The Ransomware Apocalypse is Nigh

Agreed. I gave my son a 4TB portable drive and introduced him to various free online storage options (sorry, MS - OneDrive is just too annoying for us) and it’s been a revelation for him.

*sigh*. This was two years ago.

Though that’s very bad, I wouldn’t throw them under the bus. IT and support contracts are outrageously expensive. Especially so when things go past their support lifetime.

And since IT seems to be the collection bucket of expensive projects, as things generally happen, the “new thing” or “new application” is where big budget spend goes. Then operational expenses go up in the next year, and you get stuff like this, organizations killing support for an aging product still in use. Three years ago when they went on life support for XP I’m sure it was a good move and within budget to extend things so they had breathing room to do upgrades. But then that next big thing was needed the next year and then the one after and suddenly they are 10, 20, or 50% over budget.

Lifecycle management of IT products/services/infrastructure is extremely important, but so often, not even a blip on the radar for management in most organizations.

It’s not so much the ending of the support payments (though in retrospect, d’oh!). It’s the fact that they had so much forewarning that they were going to lose support and still didn’t upgrade.

Yep. You know this is still going to land on someone who will be the fall guy when things fail, and they will.

Just watch any episode of The Thick of It and you’ve got the inner machinations of Her Makesty’s Government.

The pursuit continues

Seriously, it’s the same vulnerability that was patched in March. If Wannacry didn’t put the fear of God into those IT departments, then you can’t help stupid.

Most have patched, yep. One issue here is the new wrinkle of exploiting a third party which then sends updates for it’s software. Imagine if this had been something with a higher infection radius, like say, Steam. It exploits auto-updates, immediately placing wariness on anything you have that auto-updates.

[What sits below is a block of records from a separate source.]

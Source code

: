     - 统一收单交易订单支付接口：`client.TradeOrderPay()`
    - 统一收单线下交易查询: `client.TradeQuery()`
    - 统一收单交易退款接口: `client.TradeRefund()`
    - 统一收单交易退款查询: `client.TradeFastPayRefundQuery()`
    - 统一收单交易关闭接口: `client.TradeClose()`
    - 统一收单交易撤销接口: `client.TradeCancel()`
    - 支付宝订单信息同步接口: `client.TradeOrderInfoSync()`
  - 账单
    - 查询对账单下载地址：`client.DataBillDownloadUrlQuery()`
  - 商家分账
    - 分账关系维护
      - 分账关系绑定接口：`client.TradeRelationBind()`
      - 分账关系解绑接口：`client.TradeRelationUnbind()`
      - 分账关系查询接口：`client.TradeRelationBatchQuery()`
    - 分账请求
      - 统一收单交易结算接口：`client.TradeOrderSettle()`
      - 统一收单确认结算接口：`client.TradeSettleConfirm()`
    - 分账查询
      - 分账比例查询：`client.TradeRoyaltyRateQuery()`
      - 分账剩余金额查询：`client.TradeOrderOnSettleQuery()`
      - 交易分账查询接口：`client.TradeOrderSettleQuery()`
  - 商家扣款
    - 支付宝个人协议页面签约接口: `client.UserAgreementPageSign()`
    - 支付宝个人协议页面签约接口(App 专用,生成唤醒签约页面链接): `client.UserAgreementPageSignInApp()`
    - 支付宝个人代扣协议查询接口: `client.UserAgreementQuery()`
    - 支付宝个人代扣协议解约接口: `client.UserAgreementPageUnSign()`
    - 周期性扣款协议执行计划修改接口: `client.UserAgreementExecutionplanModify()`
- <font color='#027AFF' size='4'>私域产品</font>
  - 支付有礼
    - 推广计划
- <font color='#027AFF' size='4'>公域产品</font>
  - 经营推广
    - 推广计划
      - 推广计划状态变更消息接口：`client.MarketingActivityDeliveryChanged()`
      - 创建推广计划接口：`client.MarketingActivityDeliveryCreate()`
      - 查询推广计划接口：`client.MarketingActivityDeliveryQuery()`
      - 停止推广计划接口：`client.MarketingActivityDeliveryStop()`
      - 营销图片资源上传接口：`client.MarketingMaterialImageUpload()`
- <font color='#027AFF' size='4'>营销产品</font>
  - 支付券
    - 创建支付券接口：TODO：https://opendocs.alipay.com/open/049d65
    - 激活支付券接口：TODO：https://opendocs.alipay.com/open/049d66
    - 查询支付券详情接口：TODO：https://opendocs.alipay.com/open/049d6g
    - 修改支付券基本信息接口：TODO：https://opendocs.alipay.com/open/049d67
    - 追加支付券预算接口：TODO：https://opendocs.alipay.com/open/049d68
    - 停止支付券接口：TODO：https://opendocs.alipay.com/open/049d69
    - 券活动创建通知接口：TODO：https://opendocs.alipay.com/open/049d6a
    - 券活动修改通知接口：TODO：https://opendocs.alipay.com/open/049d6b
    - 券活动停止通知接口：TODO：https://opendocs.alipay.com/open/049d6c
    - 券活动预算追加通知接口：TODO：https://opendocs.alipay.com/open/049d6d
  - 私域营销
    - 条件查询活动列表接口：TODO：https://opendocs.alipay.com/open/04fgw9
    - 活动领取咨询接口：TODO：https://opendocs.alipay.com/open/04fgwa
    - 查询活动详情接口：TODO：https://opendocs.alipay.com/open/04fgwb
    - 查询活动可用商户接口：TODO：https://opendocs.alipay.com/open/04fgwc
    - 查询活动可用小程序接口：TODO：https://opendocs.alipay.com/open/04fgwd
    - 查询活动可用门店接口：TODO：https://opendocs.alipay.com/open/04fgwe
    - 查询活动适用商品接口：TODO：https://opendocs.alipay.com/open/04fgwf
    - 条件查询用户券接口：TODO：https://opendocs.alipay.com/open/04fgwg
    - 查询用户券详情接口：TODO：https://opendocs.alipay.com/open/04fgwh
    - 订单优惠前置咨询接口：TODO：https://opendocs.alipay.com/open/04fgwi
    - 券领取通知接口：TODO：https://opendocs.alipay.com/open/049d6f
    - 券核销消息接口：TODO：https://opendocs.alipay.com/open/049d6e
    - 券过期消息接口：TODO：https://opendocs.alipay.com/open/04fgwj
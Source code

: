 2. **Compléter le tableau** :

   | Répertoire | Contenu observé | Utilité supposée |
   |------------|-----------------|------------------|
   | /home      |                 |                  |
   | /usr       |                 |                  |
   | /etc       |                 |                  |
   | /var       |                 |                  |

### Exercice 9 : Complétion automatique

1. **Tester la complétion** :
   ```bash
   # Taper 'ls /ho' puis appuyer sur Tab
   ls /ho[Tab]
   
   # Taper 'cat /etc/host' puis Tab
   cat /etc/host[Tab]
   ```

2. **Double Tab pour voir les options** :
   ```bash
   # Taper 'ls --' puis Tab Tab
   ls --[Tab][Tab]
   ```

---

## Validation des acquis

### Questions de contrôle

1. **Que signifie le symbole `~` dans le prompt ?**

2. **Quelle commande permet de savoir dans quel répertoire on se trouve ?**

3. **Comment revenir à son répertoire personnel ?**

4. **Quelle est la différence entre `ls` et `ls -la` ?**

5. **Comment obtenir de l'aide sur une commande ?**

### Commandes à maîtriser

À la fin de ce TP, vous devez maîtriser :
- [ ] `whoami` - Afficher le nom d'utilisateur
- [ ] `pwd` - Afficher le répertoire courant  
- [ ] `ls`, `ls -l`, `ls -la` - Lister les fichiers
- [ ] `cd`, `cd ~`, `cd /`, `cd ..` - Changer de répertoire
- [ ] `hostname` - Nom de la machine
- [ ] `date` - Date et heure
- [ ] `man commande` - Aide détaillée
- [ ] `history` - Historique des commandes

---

We all have a ton of shit that gets patched automatically. In many cases, those updates are even allowed via security rules because they are trusted.

Apparently that’s only one avenue that this new version uses to spread itself.

Good news - if you’re not part of a large enterprise network and your machine is patched, you’re probably fine. Bad news - on large enterprise networks, there’s almost always one unpatched machine somewhere, and this worm is smart enough to spread from that one entry point.

Hadn’t heard about this until today

https://www.npr.org/sections/thetwo-way/2018/03/28/597758947/time-is-running-out-for-atlanta-in-ransomware-attack

Travelex (which is I think the biggest retail foreign exchange firm in the UK) have been subject to a ransomware attack since New Year’s Eve. Sounds like even if they recover, they’re going to be getting a massive GDPR fine, because the preparedness and response sounds terrible.

More colour from El Reg

Same old shit. Upgrading is expensive, budget denied by board who have to tick boxes marked “efficiencies” in their performance plan this year. The cost of the fuck up should be less than the long term costs of upgrading from Windows Server 2008 R2 and .NET 4.0.30319 and whatever other antiques they had running.

Laughs in Windows 2000

Brexit dividend, or will they still have to pay?

GDPR will become UK domestic law on exit (and indeed there is a statute implementing the areas of national competence already).